Task prompt: All lines in the material containing the word "para" need to be copied.

Data for processing:
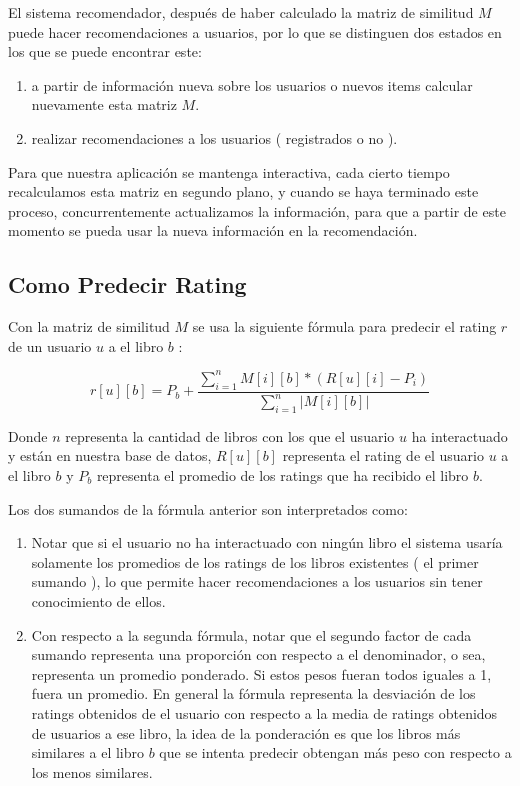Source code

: \documentclass[14pt]{extarticle}
\begin{document}
El sistema recomendador, después de haber calculado la matriz de similitud $M$ puede hacer recomendaciones a usuarios, por lo que se distinguen dos estados en los que se puede encontrar este:

\begin{enumerate}
    \item a partir de información nueva sobre los usuarios o nuevos items calcular nuevamente esta matriz $M$.
    \item realizar recomendaciones a los usuarios ( registrados o no ).
\end{enumerate}

Para que nuestra aplicación se mantenga interactiva, cada cierto tiempo recalculamos esta matriz en segundo plano, y cuando se haya terminado este proceso, concurrentemente actualizamos la información, para que a partir de este momento se pueda usar la nueva información en la recomendación.


\subsection{Como Predecir Rating}  

Con la matriz de similitud $M$ se usa la siguiente fórmula para predecir el rating $r$ de un usuario $u$ a el libro $b$ :

$$r[u][b] = P_b + \frac{\sum_{i = 1}^n M[i][b]*(R[u][i] - P_i)}{\sum_{i = 1}^n | M[i][b] | }$$

Donde $n$ representa la cantidad de libros con los que el usuario $u$ ha interactuado y están en nuestra base de datos, $R[u][b]$ representa el rating de el usuario $u$ a el libro $b$ y $P_b$ representa el promedio de los ratings que ha recibido el libro $b$.

Los dos sumandos de la fórmula anterior son interpretados como:

\begin{enumerate}
    \item Notar que si el usuario no ha interactuado con ningún libro el sistema usaría solamente  los promedios de los ratings de los libros existentes ( el primer sumando ), lo que permite hacer recomendaciones a los usuarios sin tener conocimiento de ellos.
    \item Con respecto a la segunda fórmula, notar que el segundo factor de cada sumando representa una proporción con respecto a el denominador, o sea, representa un promedio ponderado. Si estos pesos fueran todos iguales a 1, fuera un promedio. En general la fórmula representa la desviación de los ratings obtenidos de el usuario con respecto a la media de ratings obtenidos de usuarios a ese libro, la idea de la ponderación es que los libros más similares a el libro $b$ que se intenta predecir obtengan más peso con respecto a los menos similares. 
\end{enumerate}
\end{document}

Response area:
Para que nuestra aplicación se mantenga interactiva, cada cierto tiempo recalculamos esta matriz en segundo plano, y cuando se haya terminado este proceso, concurrentemente actualizamos la información, para que a partir de este momento se pueda usar la nueva información en la recomendación.
Con la matriz de similitud $M$ se usa la siguiente fórmula para predecir el rating $r$ de un usuario $u$ a el libro $b$ :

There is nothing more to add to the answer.